I have a function that needs to be pass in a long value. As code block example below:
val expectTime = sys.env.getOrElse("envVar", "1000").toLong
pause(expectTime.milliseconds)
When I try to compile this, it will return that value milliseconds is not a member of Long
although I can run this code:
java.long.getLong("var", 1000L)
pause(expectTime.milliseconds)
Digging a bit, I saw that getOrElse will return Option[String], but I'm not sure what went wrong with my conversion that lead to the function "not accepting" the long value there. Is there a way for this one?
First of all, as Gaël mentioned, the main issue is probably missing an import like: scala.concurrent.duration._
to allow the conversion.
Second, we can improve the way we get the value our of the Env
to make it safer and avoid parsing constant values.
val expectTime =
sys
.env
.get(key = "envVar")
.flatMap(_.toLongOption)
.getOrElse(default = 1000L)
This is safer because if the value inside the envVar
is not a number it will not throw an exception but rather just fallback to the default.

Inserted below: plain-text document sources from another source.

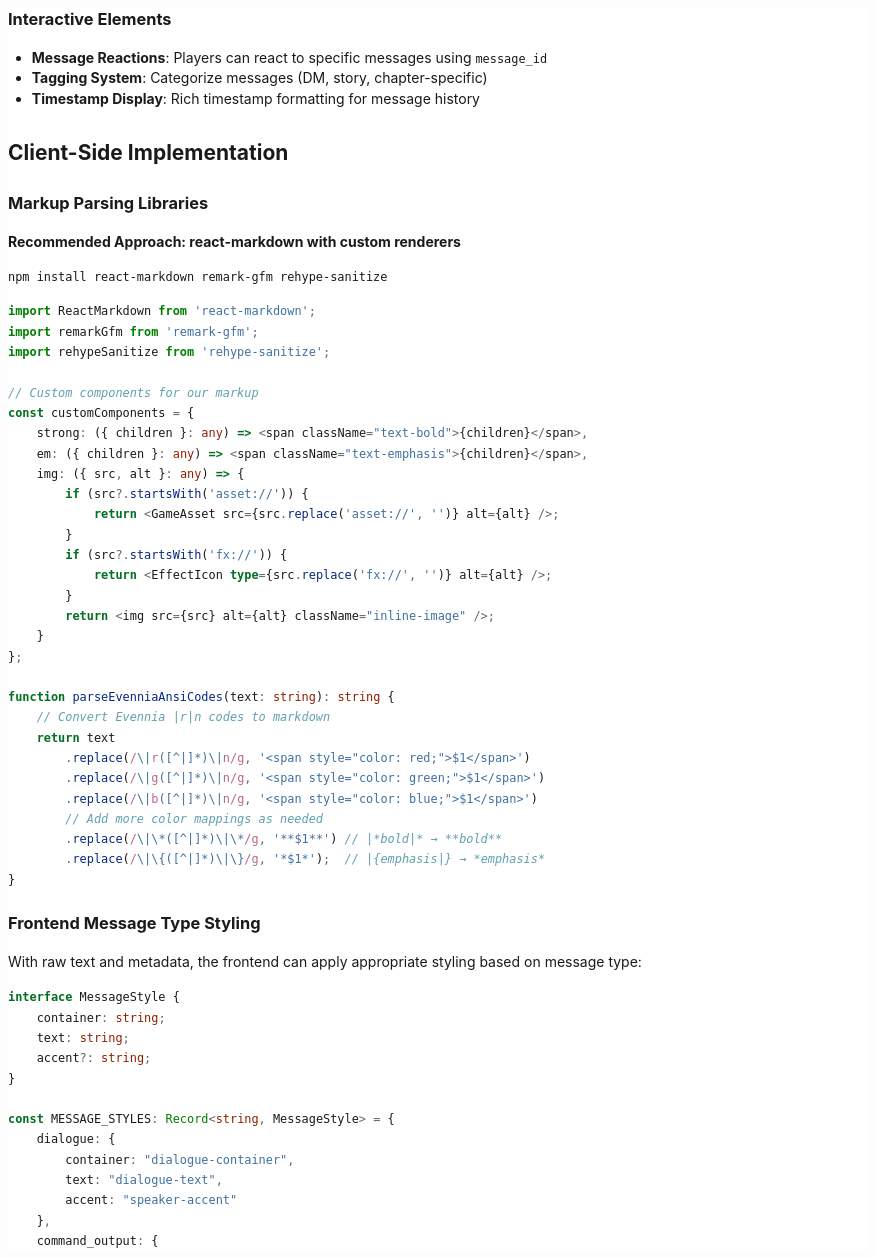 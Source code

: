 ### Interactive Elements
- **Message Reactions**: Players can react to specific messages using `message_id`
- **Tagging System**: Categorize messages (DM, story, chapter-specific)
- **Timestamp Display**: Rich timestamp formatting for message history

## Client-Side Implementation

### Markup Parsing Libraries

**Recommended Approach: react-markdown with custom renderers**

```bash
npm install react-markdown remark-gfm rehype-sanitize
```

```typescript
import ReactMarkdown from 'react-markdown';
import remarkGfm from 'remark-gfm';
import rehypeSanitize from 'rehype-sanitize';

// Custom components for our markup
const customComponents = {
    strong: ({ children }: any) => <span className="text-bold">{children}</span>,
    em: ({ children }: any) => <span className="text-emphasis">{children}</span>,
    img: ({ src, alt }: any) => {
        if (src?.startsWith('asset://')) {
            return <GameAsset src={src.replace('asset://', '')} alt={alt} />;
        }
        if (src?.startsWith('fx://')) {
            return <EffectIcon type={src.replace('fx://', '')} alt={alt} />;
        }
        return <img src={src} alt={alt} className="inline-image" />;
    }
};

function parseEvenniaAnsiCodes(text: string): string {
    // Convert Evennia |r|n codes to markdown
    return text
        .replace(/\|r([^|]*)\|n/g, '<span style="color: red;">$1</span>')
        .replace(/\|g([^|]*)\|n/g, '<span style="color: green;">$1</span>')
        .replace(/\|b([^|]*)\|n/g, '<span style="color: blue;">$1</span>')
        // Add more color mappings as needed
        .replace(/\|\*([^|]*)\|\*/g, '**$1**') // |*bold|* → **bold**
        .replace(/\|\{([^|]*)\|\}/g, '*$1*');  // |{emphasis|} → *emphasis*
}
```

### Frontend Message Type Styling

With raw text and metadata, the frontend can apply appropriate styling based on message type:

```typescript
interface MessageStyle {
    container: string;
    text: string;
    accent?: string;
}

const MESSAGE_STYLES: Record<string, MessageStyle> = {
    dialogue: {
        container: "dialogue-container",
        text: "dialogue-text",
        accent: "speaker-accent"
    },
    command_output: {
```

An also, in the case we fallback to the default we can just use a literal Long
.
Let's break the code step by step to make it easier to read.
sys // This is the system object the stdlib provides.
.env // We access the environment from the system, its type is a Map[String, String]
.get(key = "envVar") // We try to get the env var called 'envVar', this returns an Option[String]
.flatMap(_.toLongOption) // We then transform that Option[String] into an Option[Long] by trying to parse the value (if it exists) as a Long.
.getOrElse(default = 1000L) // Finally, we either get the value inside the Option if any, or we return a default value. Meaning the result is a plain Long.